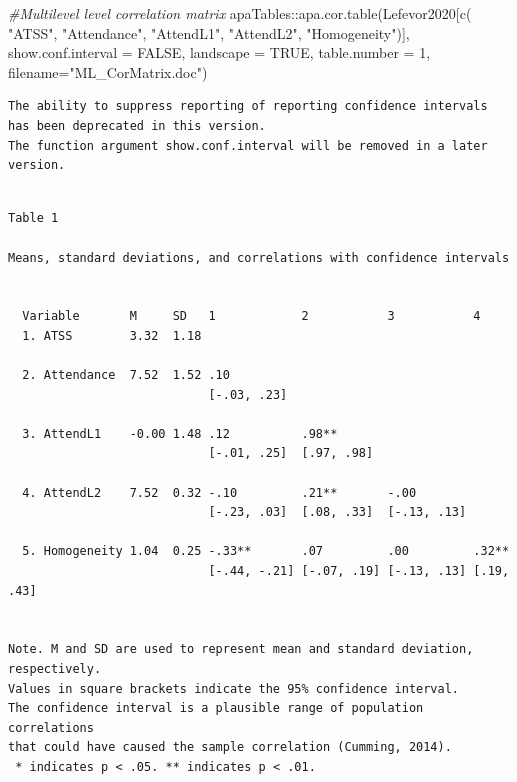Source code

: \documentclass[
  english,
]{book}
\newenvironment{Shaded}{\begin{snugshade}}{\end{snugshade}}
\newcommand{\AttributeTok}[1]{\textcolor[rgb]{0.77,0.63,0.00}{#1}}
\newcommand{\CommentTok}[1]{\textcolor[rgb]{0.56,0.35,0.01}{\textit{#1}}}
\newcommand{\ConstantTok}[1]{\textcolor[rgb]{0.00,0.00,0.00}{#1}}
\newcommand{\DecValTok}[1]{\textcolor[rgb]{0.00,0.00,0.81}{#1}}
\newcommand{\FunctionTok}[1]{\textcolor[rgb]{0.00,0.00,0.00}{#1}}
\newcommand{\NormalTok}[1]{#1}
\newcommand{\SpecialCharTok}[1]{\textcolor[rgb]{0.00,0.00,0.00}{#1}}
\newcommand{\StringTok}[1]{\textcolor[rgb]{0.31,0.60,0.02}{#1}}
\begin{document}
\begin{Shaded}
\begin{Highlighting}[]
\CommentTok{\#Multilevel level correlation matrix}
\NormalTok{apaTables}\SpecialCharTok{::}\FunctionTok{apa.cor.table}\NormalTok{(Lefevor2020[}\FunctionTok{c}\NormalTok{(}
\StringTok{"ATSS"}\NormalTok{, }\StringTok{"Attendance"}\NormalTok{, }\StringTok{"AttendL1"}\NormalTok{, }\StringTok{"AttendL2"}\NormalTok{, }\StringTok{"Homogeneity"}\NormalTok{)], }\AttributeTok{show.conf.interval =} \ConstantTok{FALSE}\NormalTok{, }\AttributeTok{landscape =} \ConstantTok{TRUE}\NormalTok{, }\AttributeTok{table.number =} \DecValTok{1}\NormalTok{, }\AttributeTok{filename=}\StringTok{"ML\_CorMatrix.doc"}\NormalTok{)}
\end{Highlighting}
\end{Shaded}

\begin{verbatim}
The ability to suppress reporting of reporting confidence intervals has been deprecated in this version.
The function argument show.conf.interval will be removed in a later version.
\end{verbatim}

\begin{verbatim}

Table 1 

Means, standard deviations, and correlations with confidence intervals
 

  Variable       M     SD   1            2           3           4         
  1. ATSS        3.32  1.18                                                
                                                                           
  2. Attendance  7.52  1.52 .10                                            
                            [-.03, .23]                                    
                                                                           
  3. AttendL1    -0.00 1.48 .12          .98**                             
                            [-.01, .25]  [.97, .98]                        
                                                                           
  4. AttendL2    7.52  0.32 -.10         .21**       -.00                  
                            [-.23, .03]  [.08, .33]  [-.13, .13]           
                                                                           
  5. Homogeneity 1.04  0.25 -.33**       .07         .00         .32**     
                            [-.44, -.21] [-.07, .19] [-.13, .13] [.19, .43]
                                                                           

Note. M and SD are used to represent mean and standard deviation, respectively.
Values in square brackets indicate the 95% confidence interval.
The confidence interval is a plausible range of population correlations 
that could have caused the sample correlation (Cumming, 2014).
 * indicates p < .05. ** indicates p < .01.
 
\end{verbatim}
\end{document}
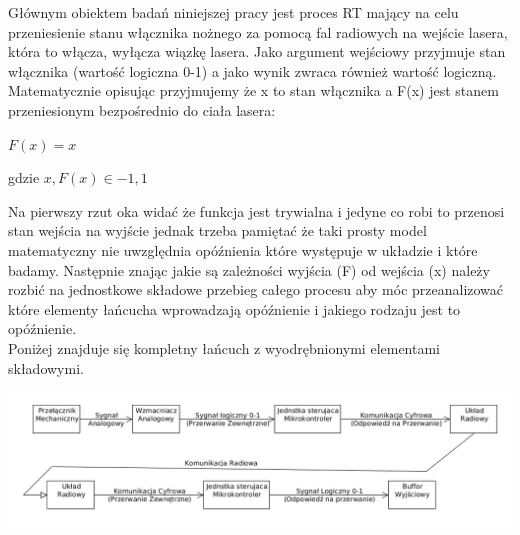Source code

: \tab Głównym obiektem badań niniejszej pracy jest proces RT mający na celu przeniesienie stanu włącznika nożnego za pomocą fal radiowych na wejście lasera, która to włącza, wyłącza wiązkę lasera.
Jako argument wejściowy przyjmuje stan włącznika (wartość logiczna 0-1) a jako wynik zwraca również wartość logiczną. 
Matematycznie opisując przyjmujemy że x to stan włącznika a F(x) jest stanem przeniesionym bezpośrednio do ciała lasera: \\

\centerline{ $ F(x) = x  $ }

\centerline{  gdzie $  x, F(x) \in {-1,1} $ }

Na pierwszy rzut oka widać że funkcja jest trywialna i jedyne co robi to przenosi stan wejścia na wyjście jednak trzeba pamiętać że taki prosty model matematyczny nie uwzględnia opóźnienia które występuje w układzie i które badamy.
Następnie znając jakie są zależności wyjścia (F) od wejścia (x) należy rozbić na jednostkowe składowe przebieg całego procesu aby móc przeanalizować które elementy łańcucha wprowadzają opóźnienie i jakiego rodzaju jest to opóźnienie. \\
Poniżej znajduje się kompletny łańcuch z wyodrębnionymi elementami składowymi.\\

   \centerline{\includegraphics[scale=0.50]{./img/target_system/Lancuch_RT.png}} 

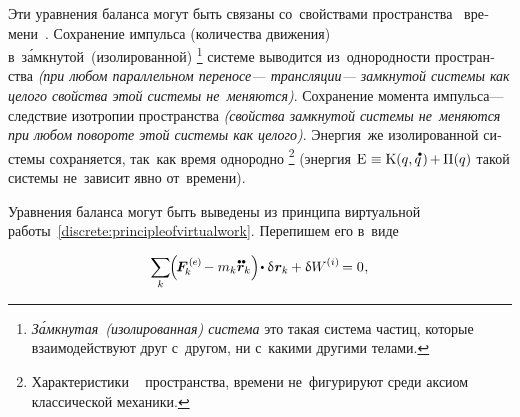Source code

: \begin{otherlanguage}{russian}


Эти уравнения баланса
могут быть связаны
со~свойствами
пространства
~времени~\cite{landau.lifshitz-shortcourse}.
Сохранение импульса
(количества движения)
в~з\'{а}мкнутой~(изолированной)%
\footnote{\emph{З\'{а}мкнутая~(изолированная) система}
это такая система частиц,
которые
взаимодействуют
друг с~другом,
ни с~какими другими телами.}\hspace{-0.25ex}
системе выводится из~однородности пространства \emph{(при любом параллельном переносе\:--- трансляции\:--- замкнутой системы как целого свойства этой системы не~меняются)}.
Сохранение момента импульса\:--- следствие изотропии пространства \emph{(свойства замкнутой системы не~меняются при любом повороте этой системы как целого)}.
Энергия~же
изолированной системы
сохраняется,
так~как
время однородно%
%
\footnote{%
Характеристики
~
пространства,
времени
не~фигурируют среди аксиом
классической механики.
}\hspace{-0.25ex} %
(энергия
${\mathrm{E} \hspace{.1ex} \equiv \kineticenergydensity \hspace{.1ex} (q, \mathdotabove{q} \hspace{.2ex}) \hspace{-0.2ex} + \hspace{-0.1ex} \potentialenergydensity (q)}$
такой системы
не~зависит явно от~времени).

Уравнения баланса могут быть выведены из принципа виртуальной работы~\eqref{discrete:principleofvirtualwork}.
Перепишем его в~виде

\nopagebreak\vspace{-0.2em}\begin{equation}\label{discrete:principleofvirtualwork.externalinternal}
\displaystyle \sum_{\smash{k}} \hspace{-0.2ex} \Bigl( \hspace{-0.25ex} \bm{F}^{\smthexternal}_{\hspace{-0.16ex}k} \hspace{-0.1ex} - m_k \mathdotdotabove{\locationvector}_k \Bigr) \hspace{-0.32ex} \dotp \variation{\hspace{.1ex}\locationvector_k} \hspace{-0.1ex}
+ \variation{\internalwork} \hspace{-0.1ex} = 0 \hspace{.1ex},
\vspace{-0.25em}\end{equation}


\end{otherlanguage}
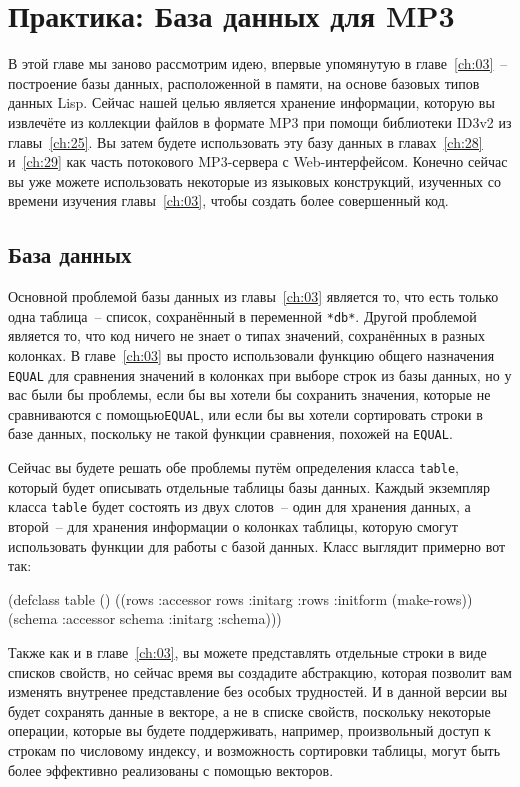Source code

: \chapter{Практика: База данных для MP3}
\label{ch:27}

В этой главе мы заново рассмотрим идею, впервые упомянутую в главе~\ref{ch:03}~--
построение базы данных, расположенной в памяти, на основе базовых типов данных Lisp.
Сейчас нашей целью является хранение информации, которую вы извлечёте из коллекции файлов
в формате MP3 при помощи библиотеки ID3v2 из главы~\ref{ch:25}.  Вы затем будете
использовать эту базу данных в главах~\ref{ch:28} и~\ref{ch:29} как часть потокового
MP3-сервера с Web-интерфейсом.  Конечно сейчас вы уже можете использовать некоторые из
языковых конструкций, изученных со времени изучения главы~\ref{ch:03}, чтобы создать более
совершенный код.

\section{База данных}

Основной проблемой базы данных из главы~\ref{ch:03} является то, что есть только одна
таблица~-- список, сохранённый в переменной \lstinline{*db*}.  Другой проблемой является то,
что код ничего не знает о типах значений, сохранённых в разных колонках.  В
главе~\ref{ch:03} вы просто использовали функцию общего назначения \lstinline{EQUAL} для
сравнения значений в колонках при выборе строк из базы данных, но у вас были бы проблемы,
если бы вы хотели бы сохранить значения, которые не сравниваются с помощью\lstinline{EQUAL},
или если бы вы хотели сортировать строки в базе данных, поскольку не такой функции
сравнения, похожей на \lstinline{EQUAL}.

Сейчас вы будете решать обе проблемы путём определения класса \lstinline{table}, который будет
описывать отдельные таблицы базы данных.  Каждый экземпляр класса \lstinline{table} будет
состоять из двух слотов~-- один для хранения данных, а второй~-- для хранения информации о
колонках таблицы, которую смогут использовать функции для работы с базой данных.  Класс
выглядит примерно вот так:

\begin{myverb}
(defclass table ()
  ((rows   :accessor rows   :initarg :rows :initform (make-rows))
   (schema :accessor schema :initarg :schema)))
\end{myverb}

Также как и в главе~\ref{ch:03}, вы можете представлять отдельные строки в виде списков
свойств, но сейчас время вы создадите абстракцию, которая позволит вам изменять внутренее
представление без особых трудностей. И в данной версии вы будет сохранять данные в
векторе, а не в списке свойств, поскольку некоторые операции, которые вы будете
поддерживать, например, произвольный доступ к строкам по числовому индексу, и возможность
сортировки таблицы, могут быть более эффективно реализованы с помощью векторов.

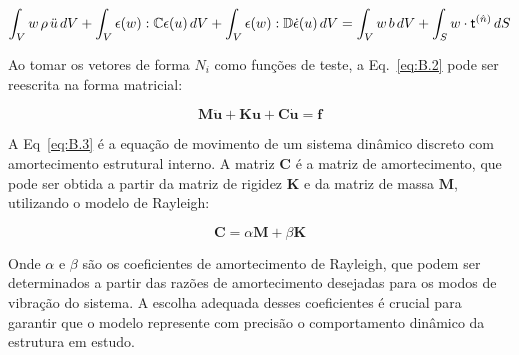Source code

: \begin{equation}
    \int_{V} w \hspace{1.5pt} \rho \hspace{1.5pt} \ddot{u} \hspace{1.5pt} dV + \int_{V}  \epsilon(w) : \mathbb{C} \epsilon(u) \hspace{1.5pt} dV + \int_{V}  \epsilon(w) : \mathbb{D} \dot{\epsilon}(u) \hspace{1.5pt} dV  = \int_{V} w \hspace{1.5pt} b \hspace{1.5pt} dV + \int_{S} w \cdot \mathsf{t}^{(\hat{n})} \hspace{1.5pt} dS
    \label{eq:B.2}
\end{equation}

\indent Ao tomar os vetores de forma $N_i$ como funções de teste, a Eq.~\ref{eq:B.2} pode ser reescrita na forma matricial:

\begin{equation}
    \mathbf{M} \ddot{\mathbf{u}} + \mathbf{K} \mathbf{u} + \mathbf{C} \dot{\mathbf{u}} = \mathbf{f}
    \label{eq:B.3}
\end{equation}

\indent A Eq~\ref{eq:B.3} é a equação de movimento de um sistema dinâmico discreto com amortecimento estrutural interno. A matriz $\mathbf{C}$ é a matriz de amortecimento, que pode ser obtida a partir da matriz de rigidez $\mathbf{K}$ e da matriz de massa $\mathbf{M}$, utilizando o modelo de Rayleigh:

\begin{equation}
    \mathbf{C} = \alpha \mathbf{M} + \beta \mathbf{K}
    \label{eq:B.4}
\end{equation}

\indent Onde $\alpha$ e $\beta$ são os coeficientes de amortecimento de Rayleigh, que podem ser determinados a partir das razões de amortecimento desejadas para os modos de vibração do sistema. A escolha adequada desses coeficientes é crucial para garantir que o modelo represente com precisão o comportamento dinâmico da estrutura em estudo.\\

## Assignment:
Lines of the material in which the word "будете" occurs are to be copied out.

## Exercise response:
в формате MP3 при помощи библиотеки ID3v2 из главы~\ref{ch:25}.  Вы затем будете
Сейчас вы будете решать обе проблемы путём определения класса \lstinline{table}, который будет
векторе, а не в списке свойств, поскольку некоторые операции, которые вы будете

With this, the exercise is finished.